Problem:

The client wanted to integrate Apache Cassandra metrics into Prometheus for monitoring and alerting. While using JMX Exporter with Node Exporter, they noticed that too many unwanted metrics were being fetched. This resulted in performance issues such as delayed response times from the curl command and unnecessary load on Prometheus. Additionally, key metrics like cassandra_up and cassandra_status were not available, and they wanted guidance on either customizing Prometheus or using scripts to expose these metrics reliably.

Process:

Step 1: Initial Analysis

The expert reviewed the existing config.yaml file used by the JMX Exporter and identified that the configuration lacked filtering mechanisms such as whitelistObjectNames or rules tailored to the client’s required metrics. The file collected an excessive number of metrics, overwhelming Prometheus and slowing metric retrieval to over 13 seconds. Some critical Cassandra metrics were missing from the output entirely.

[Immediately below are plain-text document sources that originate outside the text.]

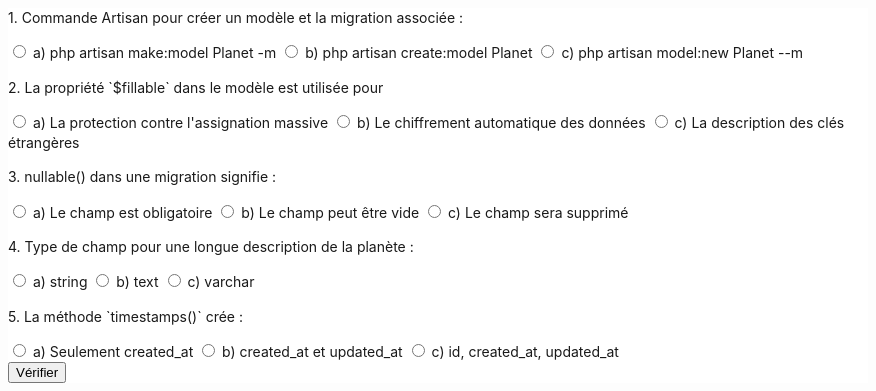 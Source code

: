 <div id="quiz-container">
  <form id="quiz-form">
    <div class="question">
      <p>1. Commande Artisan pour créer un modèle et la migration associée :</p>
      <label><input type="radio" name="q1" value="a"> a) php artisan make:model Planet -m</label>
      <label><input type="radio" name="q1" value="b"> b) php artisan create:model Planet</label>
      <label><input type="radio" name="q1" value="c"> c) php artisan model:new Planet --m</label>
    </div>
    <div class="question">
      <p>2. La propriété `$fillable` dans le modèle est utilisée pour</p>
      <label><input type="radio" name="q2" value="a"> a) La protection contre l'assignation massive</label>
      <label><input type="radio" name="q2" value="b"> b) Le chiffrement automatique des données</label>
      <label><input type="radio" name="q2" value="c"> c) La description des clés étrangères</label>
    </div>
    <div class="question">
      <p>3. nullable() dans une migration signifie :</p>
      <label><input type="radio" name="q3" value="a"> a) Le champ est obligatoire</label>
      <label><input type="radio" name="q3" value="b"> b) Le champ peut être vide</label>
      <label><input type="radio" name="q3" value="c"> c) Le champ sera supprimé</label>
    </div>
    <div class="question">
      <p>4. Type de champ pour une longue description de la planète :</p>
      <label><input type="radio" name="q4" value="a"> a) string</label>
      <label><input type="radio" name="q4" value="b"> b) text</label>
      <label><input type="radio" name="q4" value="c"> c) varchar</label>
    </div>
    <div class="question">
      <p>5. La méthode `timestamps()` crée :</p>
      <label><input type="radio" name="q5" value="a"> a) Seulement created_at</label>
      <label><input type="radio" name="q5" value="b"> b) created_at et updated_at</label>
      <label><input type="radio" name="q5" value="c"> c) id, created_at, updated_at</label>
    </div>
    <button type="button" onclick="checkQuizAnswers()">Vérifier</button>
  </form>
  <div id="quiz-results" style="display:none;"></div>
</div>

<script>
  function checkQuizAnswers() {
    const correctAnswers = { q1: 'a', q2: 'a', q3: 'b', q4: 'b', q5: 'b' };
    const form = document.getElementById('quiz-form');
    const resultsContainer = document.getElementById('quiz-results');
    let score = 0;
    let resultsHTML = '<h4>Résultats :</h4><ul>';

    for (const [question, correctAnswer] of Object.entries(correctAnswers)) {
      const questionDiv = form.querySelector(`input[name="${question}"]`).closest('.question');
      const labels = questionDiv.querySelectorAll('label');
      labels.forEach(l => {
          l.style.color = 'inherit';
          l.style.fontWeight = 'normal';
          l.style.border = 'none';
      });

Step 2: Metric Requirement Assessment

The client shared a list of high-priority metrics, including:

  • cassandra_clientrequest_latency
  • cassandra_clientrequest_timeouts
  • cassandra_cache_hitrate
  • cassandra_table_readlatency
  • cassandra_table_writelatency
  • cassandra_threadpools_pendingtasks
  • cassandra_storage_load

The expert proposed limiting the scope of collected metrics by specifying only the required MBeans in whitelistObjectNames, and building minimal regex patterns in the rules section to parse them efficiently.

Step 3: Configuration Optimization

A revised configuration was shared with reduced metrics and targeted rule patterns. The following optimizations were applied:

  • Use of whitelistObjectNames to explicitly allow only relevant Cassandra MBeans.
  • Defined simple rules to match metrics like Latency, Timeouts, HitRate, and Load.
  • Excluded JVM metrics that were not required using excludeJvmMetrics: true.
  • Upgraded to JMX Exporter version 1.3.0 to ensure compatibility with modern features like includeObjectNames.

Step 4: Live Testing and Iteration

Multiple meetings were conducted with the client to test different versions of the configuration. Performance improvements were observed — response time dropped to around 9 seconds. However, some metrics remained missing due to typos in regex patterns or misidentified MBeans. These were corrected live during collaborative sessions, and final configs were exported for production and PET (pre-production) environments.

Step 5: Custom Metrics and Monitoring Advice

Since Cassandra does not natively expose cassandra_up and cassandra_status via JMX, the expert confirmed that a custom exporter or external script would be required. The expert explained that implementing this falls outside standard support and may require a separate custom development contract.

Solution:

The expert provided a working JMX Exporter configuration that limited Prometheus ingestion to essential Cassandra metrics. The revised YAML file used whitelistObjectNames and simplified rules to ensure efficient metric parsing. This solution reduced Prometheus metric load and improved response times significantly.

The expert also clarified paths forward for exposing additional health-check-style metrics like cassandra_up, recommending custom script integration if needed. With these changes, the client could continue Prometheus integration in production with minimal overhead and better clarity over monitored metrics.

Conclusion:

The integration of Cassandra metrics with Prometheus initially overwhelmed the client’s monitoring system due to an overly broad JMX Exporter configuration. By narrowing down the exported metrics and optimizing the Prometheus scraping configuration, the expert delivered a streamlined and efficient monitoring solution. While some metrics required further customization, the core integration was stabilized and ready for production rollout. The expert’s involvement helped the client achieve their goals with measurable performance improvements and minimal disruption.